- **TASK PROMPT**: In the copy, keep the lines from the first line of the material below through the line containing "Трудовая партия России" exactly as they are, and include no pictures.

- **ENTRIES SUPPLIED**:
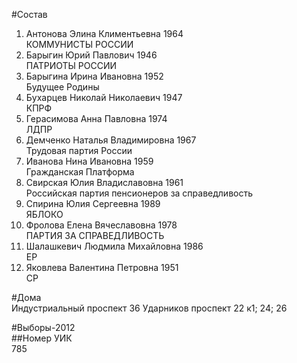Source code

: #Состав  
1. Антонова Элина Климентьевна 1964  
    КОММУНИСТЫ РОССИИ  
2. Барыгин Юрий Павлович 1946  
    ПАТРИОТЫ РОССИИ  
3. Барыгина Ирина Ивановна 1952  
    Будущее Родины  
4. Бухарцев Николай Николаевич 1947  
    КПРФ  
5. Герасимова Анна Павловна 1974  
    ЛДПР  
6. Демченко Наталья Владимировна 1967  
    Трудовая партия России  
7. Иванова Нина Ивановна 1959  
    Гражданская Платформа  
8. Свирская Юлия Владиславовна 1961  
    Российская партия пенсионеров за справедливость  
9. Спирина Юлия Сергеевна 1989  
    ЯБЛОКО  
10. Фролова Елена Вячеславовна 1978  
    ПАРТИЯ ЗА СПРАВЕДЛИВОСТЬ  
11. Шалашкевич Людмила Михайловна 1986  
    ЕР  
12. Яковлева Валентина Петровна 1951  
    СР  
  
#Дома  
Индустриальный проспект 36 Ударников проспект 22 к1; 24; 26  
  
#Выборы-2012  
##Номер УИК  
785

- **OUTPUT**:
Source code

: #Состав  
1. Антонова Элина Климентьевна 1964  
    КОММУНИСТЫ РОССИИ  
2. Барыгин Юрий Павлович 1946  
    ПАТРИОТЫ РОССИИ  
3. Барыгина Ирина Ивановна 1952  
    Будущее Родины  
4. Бухарцев Николай Николаевич 1947  
    КПРФ  
5. Герасимова Анна Павловна 1974  
    ЛДПР  
6. Демченко Наталья Владимировна 1967  
    Трудовая партия России  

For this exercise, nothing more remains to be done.